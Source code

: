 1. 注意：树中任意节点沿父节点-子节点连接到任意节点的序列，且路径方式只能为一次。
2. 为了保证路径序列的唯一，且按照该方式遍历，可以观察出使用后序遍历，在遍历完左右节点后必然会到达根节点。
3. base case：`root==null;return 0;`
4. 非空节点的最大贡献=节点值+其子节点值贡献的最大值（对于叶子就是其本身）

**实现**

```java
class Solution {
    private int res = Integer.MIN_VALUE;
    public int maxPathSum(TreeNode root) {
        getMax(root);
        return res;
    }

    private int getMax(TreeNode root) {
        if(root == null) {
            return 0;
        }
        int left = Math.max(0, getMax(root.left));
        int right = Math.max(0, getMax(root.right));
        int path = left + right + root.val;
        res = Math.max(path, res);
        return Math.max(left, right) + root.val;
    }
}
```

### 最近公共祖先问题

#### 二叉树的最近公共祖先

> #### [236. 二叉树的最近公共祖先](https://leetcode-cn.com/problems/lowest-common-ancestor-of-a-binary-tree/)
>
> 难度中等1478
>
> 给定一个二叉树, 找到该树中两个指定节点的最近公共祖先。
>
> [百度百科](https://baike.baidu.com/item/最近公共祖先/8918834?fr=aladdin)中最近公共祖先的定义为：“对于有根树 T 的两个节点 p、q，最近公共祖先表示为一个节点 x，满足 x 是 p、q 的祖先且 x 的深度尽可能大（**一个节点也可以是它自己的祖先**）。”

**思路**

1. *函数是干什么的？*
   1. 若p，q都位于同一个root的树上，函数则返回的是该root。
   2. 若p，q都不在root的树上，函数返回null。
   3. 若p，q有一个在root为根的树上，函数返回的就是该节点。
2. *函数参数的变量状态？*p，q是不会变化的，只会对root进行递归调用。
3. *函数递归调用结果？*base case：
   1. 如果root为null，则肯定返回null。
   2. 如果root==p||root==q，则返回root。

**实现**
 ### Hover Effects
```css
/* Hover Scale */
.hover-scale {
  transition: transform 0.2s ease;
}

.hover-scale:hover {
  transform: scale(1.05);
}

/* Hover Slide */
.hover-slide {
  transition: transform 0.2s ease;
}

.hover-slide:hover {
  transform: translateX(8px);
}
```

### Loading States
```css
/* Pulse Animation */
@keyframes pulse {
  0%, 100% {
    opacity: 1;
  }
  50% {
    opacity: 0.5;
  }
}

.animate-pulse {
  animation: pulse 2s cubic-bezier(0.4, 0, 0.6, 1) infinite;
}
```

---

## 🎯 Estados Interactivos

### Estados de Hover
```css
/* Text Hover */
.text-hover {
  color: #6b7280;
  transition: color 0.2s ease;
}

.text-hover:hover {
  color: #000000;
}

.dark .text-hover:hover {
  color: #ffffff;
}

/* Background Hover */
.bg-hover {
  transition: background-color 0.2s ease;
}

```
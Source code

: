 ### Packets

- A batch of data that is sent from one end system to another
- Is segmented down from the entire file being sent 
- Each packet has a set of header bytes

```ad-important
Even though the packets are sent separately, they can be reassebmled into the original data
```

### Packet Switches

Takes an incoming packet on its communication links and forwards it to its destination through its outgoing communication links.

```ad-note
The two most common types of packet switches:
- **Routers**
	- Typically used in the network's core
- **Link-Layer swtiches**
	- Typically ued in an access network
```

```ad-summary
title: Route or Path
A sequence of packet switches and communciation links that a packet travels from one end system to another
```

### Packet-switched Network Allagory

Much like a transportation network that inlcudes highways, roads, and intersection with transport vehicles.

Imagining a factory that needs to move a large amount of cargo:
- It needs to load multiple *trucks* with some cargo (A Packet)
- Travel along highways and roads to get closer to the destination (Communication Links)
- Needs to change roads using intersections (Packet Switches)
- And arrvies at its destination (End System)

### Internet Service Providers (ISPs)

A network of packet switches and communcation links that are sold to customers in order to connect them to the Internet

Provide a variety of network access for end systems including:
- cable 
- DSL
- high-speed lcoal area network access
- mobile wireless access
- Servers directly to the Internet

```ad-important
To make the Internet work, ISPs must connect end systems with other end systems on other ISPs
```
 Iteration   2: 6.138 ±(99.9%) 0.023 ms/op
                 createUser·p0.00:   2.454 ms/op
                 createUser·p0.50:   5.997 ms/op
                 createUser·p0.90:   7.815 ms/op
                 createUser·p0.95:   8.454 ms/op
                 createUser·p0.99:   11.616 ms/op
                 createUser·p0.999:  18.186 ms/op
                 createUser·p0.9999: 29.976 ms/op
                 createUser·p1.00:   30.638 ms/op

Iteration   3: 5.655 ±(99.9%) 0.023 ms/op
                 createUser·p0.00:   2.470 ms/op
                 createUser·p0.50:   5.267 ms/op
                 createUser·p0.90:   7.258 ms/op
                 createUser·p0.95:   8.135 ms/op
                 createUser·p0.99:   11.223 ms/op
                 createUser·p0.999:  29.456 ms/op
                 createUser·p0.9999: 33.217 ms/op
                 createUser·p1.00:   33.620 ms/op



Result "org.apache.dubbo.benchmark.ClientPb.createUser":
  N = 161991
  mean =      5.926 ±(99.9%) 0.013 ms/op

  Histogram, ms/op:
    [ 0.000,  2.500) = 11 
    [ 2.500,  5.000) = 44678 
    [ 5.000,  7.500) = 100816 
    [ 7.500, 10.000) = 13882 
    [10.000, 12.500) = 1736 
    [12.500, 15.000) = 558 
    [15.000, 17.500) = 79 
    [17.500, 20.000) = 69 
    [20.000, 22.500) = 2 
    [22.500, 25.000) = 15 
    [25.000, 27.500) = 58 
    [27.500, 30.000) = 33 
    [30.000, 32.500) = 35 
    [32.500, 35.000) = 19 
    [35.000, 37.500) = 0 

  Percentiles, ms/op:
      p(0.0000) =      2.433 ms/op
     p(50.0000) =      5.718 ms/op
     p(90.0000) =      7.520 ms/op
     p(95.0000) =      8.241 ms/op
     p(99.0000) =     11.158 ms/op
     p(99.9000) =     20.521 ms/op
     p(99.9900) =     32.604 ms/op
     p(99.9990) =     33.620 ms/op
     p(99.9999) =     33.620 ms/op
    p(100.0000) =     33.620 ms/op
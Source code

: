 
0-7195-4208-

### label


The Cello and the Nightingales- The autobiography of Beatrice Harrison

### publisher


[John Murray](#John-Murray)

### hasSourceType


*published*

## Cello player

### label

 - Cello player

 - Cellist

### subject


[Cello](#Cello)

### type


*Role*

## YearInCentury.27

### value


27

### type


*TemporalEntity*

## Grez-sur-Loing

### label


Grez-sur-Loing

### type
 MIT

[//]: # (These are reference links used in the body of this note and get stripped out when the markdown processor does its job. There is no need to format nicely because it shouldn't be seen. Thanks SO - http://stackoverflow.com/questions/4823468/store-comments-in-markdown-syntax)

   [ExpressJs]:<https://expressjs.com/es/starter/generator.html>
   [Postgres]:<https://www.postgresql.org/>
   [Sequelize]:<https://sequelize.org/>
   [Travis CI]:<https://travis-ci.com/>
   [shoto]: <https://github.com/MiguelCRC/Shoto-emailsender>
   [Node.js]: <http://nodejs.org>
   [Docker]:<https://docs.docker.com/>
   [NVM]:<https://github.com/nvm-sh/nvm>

======

Work to complete: Please reproduce all of the material exactly.

Answer area:
Source code

: 1. 注意：树中任意节点沿父节点-子节点连接到任意节点的序列，且路径方式只能为一次。
2. 为了保证路径序列的唯一，且按照该方式遍历，可以观察出使用后序遍历，在遍历完左右节点后必然会到达根节点。
3. base case：`root==null;return 0;`
4. 非空节点的最大贡献=节点值+其子节点值贡献的最大值（对于叶子就是其本身）

**实现**

```java
class Solution {
    private int res = Integer.MIN_VALUE;
    public int maxPathSum(TreeNode root) {
        getMax(root);
        return res;
    }

    private int getMax(TreeNode root) {
        if(root == null) {
            return 0;
        }
        int left = Math.max(0, getMax(root.left));
        int right = Math.max(0, getMax(root.right));
        int path = left + right + root.val;
        res = Math.max(path, res);
        return Math.max(left, right) + root.val;
    }
}
```

### 最近公共祖先问题

#### 二叉树的最近公共祖先

> #### [236. 二叉树的最近公共祖先](https://leetcode-cn.com/problems/lowest-common-ancestor-of-a-binary-tree/)
>
> 难度中等1478
>
> 给定一个二叉树, 找到该树中两个指定节点的最近公共祖先。
>
> [百度百科](https://baike.baidu.com/item/最近公共祖先/8918834?fr=aladdin)中最近公共祖先的定义为：“对于有根树 T 的两个节点 p、q，最近公共祖先表示为一个节点 x，满足 x 是 p、q 的祖先且 x 的深度尽可能大（**一个节点也可以是它自己的祖先**）。”

**思路**

1. *函数是干什么的？*
   1. 若p，q都位于同一个root的树上，函数则返回的是该root。
   2. 若p，q都不在root的树上，函数返回null。
   3. 若p，q有一个在root为根的树上，函数返回的就是该节点。
2. *函数参数的变量状态？*p，q是不会变化的，只会对root进行递归调用。
3. *函数递归调用结果？*base case：
   1. 如果root为null，则肯定返回null。
   2. 如果root==p||root==q，则返回root。

**实现**
 ### Hover Effects
```css
/* Hover Scale */
.hover-scale {
  transition: transform 0.2s ease;
}

.hover-scale:hover {
  transform: scale(1.05);
}

/* Hover Slide */
.hover-slide {
  transition: transform 0.2s ease;
}

.hover-slide:hover {
  transform: translateX(8px);
}
```

### Loading States
```css
/* Pulse Animation */
@keyframes pulse {
  0%, 100% {
    opacity: 1;
  }
  50% {
    opacity: 0.5;
  }
}

.animate-pulse {
  animation: pulse 2s cubic-bezier(0.4, 0, 0.6, 1) infinite;
}
```

---

## 🎯 Estados Interactivos

### Estados de Hover
```css
/* Text Hover */
.text-hover {
  color: #6b7280;
  transition: color 0.2s ease;
}

.text-hover:hover {
  color: #000000;
}

.dark .text-hover:hover {
  color: #ffffff;
}

/* Background Hover */
.bg-hover {
  transition: background-color 0.2s ease;
}

```
Source code

: ### Packets

- A batch of data that is sent from one end system to another
- Is segmented down from the entire file being sent 
- Each packet has a set of header bytes

```ad-important
Even though the packets are sent separately, they can be reassebmled into the original data
```

### Packet Switches

Takes an incoming packet on its communication links and forwards it to its destination through its outgoing communication links.

```ad-note
The two most common types of packet switches:
- **Routers**
	- Typically used in the network's core
- **Link-Layer swtiches**
	- Typically ued in an access network
```

```ad-summary
title: Route or Path
A sequence of packet switches and communciation links that a packet travels from one end system to another
```

### Packet-switched Network Allagory

Much like a transportation network that inlcudes highways, roads, and intersection with transport vehicles.

Imagining a factory that needs to move a large amount of cargo:
- It needs to load multiple *trucks* with some cargo (A Packet)
- Travel along highways and roads to get closer to the destination (Communication Links)
- Needs to change roads using intersections (Packet Switches)
- And arrvies at its destination (End System)

### Internet Service Providers (ISPs)

A network of packet switches and communcation links that are sold to customers in order to connect them to the Internet

Provide a variety of network access for end systems including:
- cable 
- DSL
- high-speed lcoal area network access
- mobile wireless access
- Servers directly to the Internet

```ad-important
To make the Internet work, ISPs must connect end systems with other end systems on other ISPs
```
 Iteration   2: 6.138 ±(99.9%) 0.023 ms/op
                 createUser·p0.00:   2.454 ms/op
                 createUser·p0.50:   5.997 ms/op
                 createUser·p0.90:   7.815 ms/op
                 createUser·p0.95:   8.454 ms/op
                 createUser·p0.99:   11.616 ms/op
                 createUser·p0.999:  18.186 ms/op
                 createUser·p0.9999: 29.976 ms/op
                 createUser·p1.00:   30.638 ms/op

Iteration   3: 5.655 ±(99.9%) 0.023 ms/op
                 createUser·p0.00:   2.470 ms/op
                 createUser·p0.50:   5.267 ms/op
                 createUser·p0.90:   7.258 ms/op
                 createUser·p0.95:   8.135 ms/op
                 createUser·p0.99:   11.223 ms/op
                 createUser·p0.999:  29.456 ms/op
                 createUser·p0.9999: 33.217 ms/op
                 createUser·p1.00:   33.620 ms/op



Result "org.apache.dubbo.benchmark.ClientPb.createUser":
  N = 161991
  mean =      5.926 ±(99.9%) 0.013 ms/op

  Histogram, ms/op:
    [ 0.000,  2.500) = 11 
    [ 2.500,  5.000) = 44678 
    [ 5.000,  7.500) = 100816 
    [ 7.500, 10.000) = 13882 
    [10.000, 12.500) = 1736 
    [12.500, 15.000) = 558 
    [15.000, 17.500) = 79 
    [17.500, 20.000) = 69 
    [20.000, 22.500) = 2 
    [22.500, 25.000) = 15 
    [25.000, 27.500) = 58 
    [27.500, 30.000) = 33 
    [30.000, 32.500) = 35 
    [32.500, 35.000) = 19 
    [35.000, 37.500) = 0 

  Percentiles, ms/op:
      p(0.0000) =      2.433 ms/op
     p(50.0000) =      5.718 ms/op
     p(90.0000) =      7.520 ms/op
     p(95.0000) =      8.241 ms/op
     p(99.0000) =     11.158 ms/op
     p(99.9000) =     20.521 ms/op
     p(99.9900) =     32.604 ms/op
     p(99.9990) =     33.620 ms/op
     p(99.9999) =     33.620 ms/op
    p(100.0000) =     33.620 ms/op
Source code

: 
0-7195-4208-

### label


The Cello and the Nightingales- The autobiography of Beatrice Harrison

### publisher


[John Murray](#John-Murray)

### hasSourceType


*published*

## Cello player

### label

 - Cello player

 - Cellist

### subject


[Cello](#Cello)

### type


*Role*

## YearInCentury.27

### value


27

### type


*TemporalEntity*

## Grez-sur-Loing

### label


Grez-sur-Loing

### type
 MIT

[//]: # (These are reference links used in the body of this note and get stripped out when the markdown processor does its job. There is no need to format nicely because it shouldn't be seen. Thanks SO - http://stackoverflow.com/questions/4823468/store-comments-in-markdown-syntax)

   [ExpressJs]:<https://expressjs.com/es/starter/generator.html>
   [Postgres]:<https://www.postgresql.org/>
   [Sequelize]:<https://sequelize.org/>
   [Travis CI]:<https://travis-ci.com/>
   [shoto]: <https://github.com/MiguelCRC/Shoto-emailsender>
   [Node.js]: <http://nodejs.org>
   [Docker]:<https://docs.docker.com/>
   [NVM]:<https://github.com/nvm-sh/nvm>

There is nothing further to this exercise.